GSA argues that it did not "intend" to throw blind workers out of their jobs and that it is "going to look at that hard and make sure we didn't do anything inadvertent." Intended or not, 23 blind people are now not working and up to 1,400 more are at risk of losing their jobs.

The reality here is clear. GSA deliberately followed the path of reinventing government without sufficient thought as to what the consequences would be. Now a major agency -- which got where it is partly on the promise that "America has nobody to waste" -- finds itself putting the jobs of 1,400 blind workers and 2,000 federal employees at risk.

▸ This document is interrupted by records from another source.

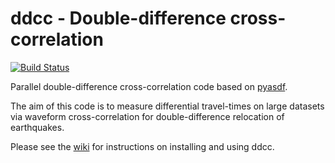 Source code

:# ddcc - Double-difference cross-correlation
[![Build Status](https://travis-ci.org/malcolmw/ddcc.svg?branch=master)](https://travis-ci.org/malcolmw/ddcc)

Parallel double-difference cross-correlation code based on [pyasdf](http://seismicdata.github.io/pyasdf).

The aim of this code is to measure differential travel-times on large datasets via waveform cross-correlation for double-difference relocation of earthquakes.

Please see the [wiki](https://github.com/malcolmw/ddcc/wiki) for instructions on installing and using ddcc.
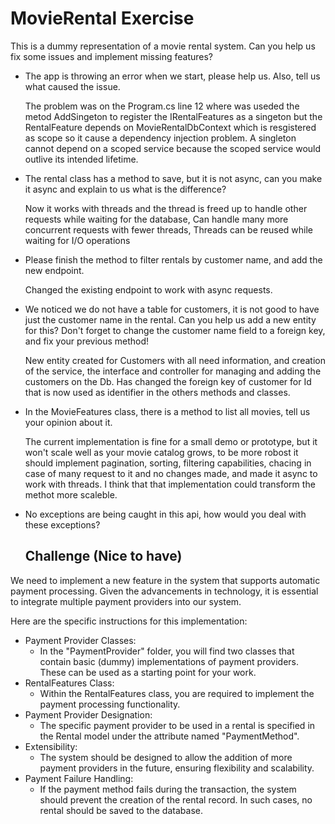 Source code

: # MovieRental Exercise

This is a dummy representation of a movie rental system.
Can you help us fix some issues and implement missing features?

 * The app is throwing an error when we start, please help us. Also, tell us what caused the issue.
 
    The problem was on the Program.cs line 12 where was useded the metod AddSingeton to register the IRentalFeatures as a singeton but the RentalFeature depends on MovieRentalDbContext which is resgistered as scope so it cause a dependency injection problem.
    A singleton cannot depend on a scoped service because the scoped service would outlive its intended lifetime.
 
 * The rental class has a method to save, but it is not async, can you make it async and explain to us what is the difference?

    Now it works with threads and the thread is freed up to handle other requests while waiting for the database,
    Can handle many more concurrent requests with fewer threads,
    Threads can be reused while waiting for I/O operations

 * Please finish the method to filter rentals by customer name, and add the new endpoint.
    
    Changed the existing endpoint to work with async requests.
 
 * We noticed we do not have a table for customers, it is not good to have just the customer name in the rental.
   Can you help us add a new entity for this? Don't forget to change the customer name field to a foreign key, and fix your previous method!

    New entity created for Customers with all need information, and creation of the service, the interface and controller for managing and adding the customers on the Db. 
    Has changed the foreign key of customer for Id that is now used as identifier in the others methods and classes.
    
    
 * In the MovieFeatures class, there is a method to list all movies, tell us your opinion about it.

    The current implementation is fine for a small demo or prototype, but it won't scale well as your movie catalog grows, 
    to be more robost it should implement pagination, sorting, filtering capabilities, chacing in case of many request to it and no changes made, and made it async to work with threads.
    I think that that implementation could transform the methot more scaleble.
 
 * No exceptions are being caught in this api, how would you deal with these exceptions?
 
 


	## Challenge (Nice to have)
We need to implement a new feature in the system that supports automatic payment processing. Given the advancements in technology, it is essential to integrate multiple payment providers into our system.

Here are the specific instructions for this implementation:

* Payment Provider Classes:
    * In the "PaymentProvider" folder, you will find two classes that contain basic (dummy) implementations of payment providers. These can be used as a starting point for your work.
* RentalFeatures Class:
    * Within the RentalFeatures class, you are required to implement the payment processing functionality.
* Payment Provider Designation:
    * The specific payment provider to be used in a rental is specified in the Rental model under the attribute named "PaymentMethod".
* Extensibility:
    * The system should be designed to allow the addition of more payment providers in the future, ensuring flexibility and scalability.
* Payment Failure Handling:
    * If the payment method fails during the transaction, the system should prevent the creation of the rental record. In such cases, no rental should be saved to the database.
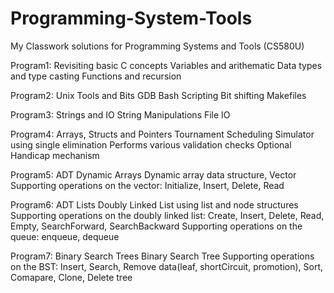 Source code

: # Programming-System-Tools

My Classwork solutions for Programming Systems and Tools (CS580U)

Program1: Revisiting basic C concepts
Variables and arithematic
Data types and type casting
Functions and recursion

Program2: Unix Tools and Bits
GDB
Bash Scripting
Bit shifting
Makefiles

Program3: Strings and IO
String Manipulations
File IO

Program4: Arrays, Structs and Pointers
Tournament Scheduling Simulator using single elimination
Performs various validation checks
Optional Handicap mechanism

Program5: ADT Dynamic Arrays
Dynamic array data structure, Vector
Supporting operations on the vector: Initialize, Insert, Delete, Read

Program6: ADT Lists
Doubly Linked List using list and node structures
Supporting operations on the doubly linked list:
Create, Insert, Delete, Read, Empty, SearchForward, SearchBackward
Supporting operations on the queue: enqueue, dequeue

Program7: Binary Search Trees
Binary Search Tree
Supporting operations on the BST:
Insert, Search, Remove data(leaf, shortCircuit, promotion), Sort, Comapare, Clone, Delete tree

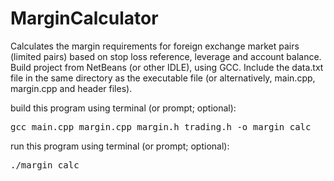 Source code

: # MarginCalculator
Calculates the margin requirements for foreign exchange market pairs (limited pairs) based on stop loss reference, leverage and account balance.  Build project from NetBeans (or other IDLE), using GCC.   Include the data.txt file in the same directory as the executable file (or alternatively, main.cpp, margin.cpp and header files).

build this program using terminal (or prompt; optional):
<pre>
gcc main.cpp margin.cpp margin.h trading.h -o margin_calc
</pre>

run this program using terminal (or prompt; optional):
<pre>
./margin_calc
</pre>
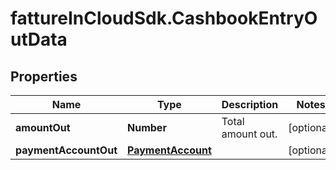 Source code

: # fattureInCloudSdk.CashbookEntryOutData

## Properties

Name | Type | Description | Notes
------------ | ------------- | ------------- | -------------
**amountOut** | **Number** | Total amount out. | [optional] 
**paymentAccountOut** | [**PaymentAccount**](PaymentAccount.md) |  | [optional] 


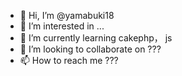 - 👋 Hi, I’m @yamabuki18
- 👀 I’m interested in ...
- 🌱 I’m currently learning cakephp， js
- 💞️ I’m looking to collaborate on ???
- 📫 How to reach me ???

<!---
yamabuki18/yamabuki18 is a ✨ special ✨ repository because its `README.md` (this file) appears on your GitHub profile.
You can click the Preview link to take a look at your changes.
--->
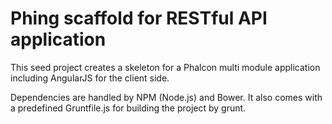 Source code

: # Phing scaffold for RESTful API application

This seed project creates a skeleton for a Phalcon multi module application including AngularJS
for the client side.

Dependencies are handled by NPM (Node.js) and Bower. It also comes with a predefined Gruntfile.js
for building the project by grunt.
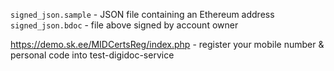 `signed_json.sample` - JSON file containing an Ethereum address
`signed_json.bdoc` - file above signed by account owner


https://demo.sk.ee/MIDCertsReg/index.php - register your mobile number & personal code into test-digidoc-service
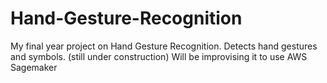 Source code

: # Hand-Gesture-Recognition
My final year project on Hand Gesture Recognition.
Detects hand gestures and symbols.
(still under construction)
Will be improvising it to use AWS Sagemaker
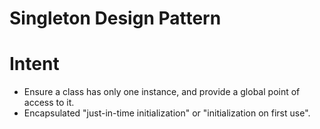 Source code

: # Singleton Design Pattern

# Intent
- Ensure a class has only one instance, and provide a global point of access to it.
- Encapsulated "just-in-time initialization" or "initialization on first use". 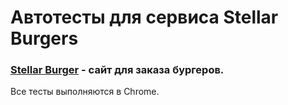 # Автотесты для сервиса Stellar Burgers

### [Stellar Burger](https://stellarburgers.nomoreparties.site/) - сайт для заказа бургеров.

Все тесты выполняются в Chrome.
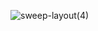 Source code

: ![sweep-layout(4)](https://user-images.githubusercontent.com/301539/166696714-2325a935-5d04-436e-8e3e-78e5c2fda80b.svg)

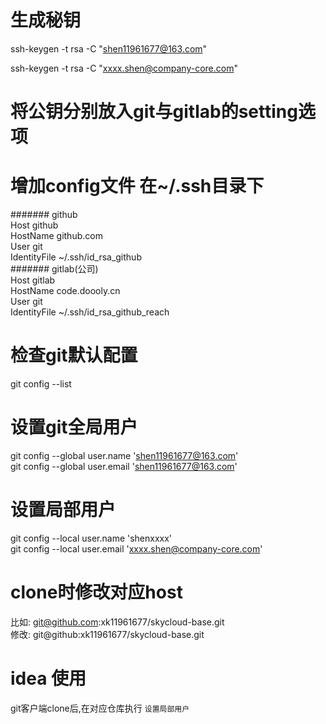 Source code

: # 生成秘钥
ssh-keygen -t rsa -C "shen11961677@163.com"


ssh-keygen -t rsa -C "xxxx.shen@company-core.com"

# 将公钥分别放入git与gitlab的setting选项

# 增加config文件 在~/.ssh目录下
####### github</br>
Host github</br>
HostName github.com</br>
User git</br>
IdentityFile ~/.ssh/id_rsa_github</br>
####### gitlab(公司)</br>
Host gitlab</br>
HostName code.doooly.cn</br>
User git</br>
IdentityFile ~/.ssh/id_rsa_github_reach</br>

# 检查git默认配置
git config --list

# 设置git全局用户
git config --global user.name 'shen11961677@163.com'</br>
git config --global user.email 'shen11961677@163.com'</br>

# 设置局部用户
git config --local user.name 'shenxxxx'</br>
git config --local user.email 'xxxx.shen@company-core.com'</br>

# clone时修改对应host
比如: git@github.com:xk11961677/skycloud-base.git</br>
修改: git@github:xk11961677/skycloud-base.git</br>

# idea 使用
git客户端clone后,在对应仓库执行 `设置局部用户`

In the face of this reality we get rhetoric rather than commitment to the three steps GSA needs to take. First, it should slow down the closing of distribution depots to allow other systems to ramp up to carry the load. Second, it should make an unequivocal statement to federal customers that the products made by blind workers are still available and customers need to be buying those products under the law. Third, it should put a management scheme in place that thinks through decisions and actions, preventing crisis when possible and managing it quickly when unintended results occur.

Those workers who make the pens and other items for government purchase are everyday people with everyday lives. They have families and they work hard. They don't earn anything near what a GSA administrator earns, but they do earn their wages, and it's time GSA took action to honor the trust these folks have placed in the decisions of the administrator.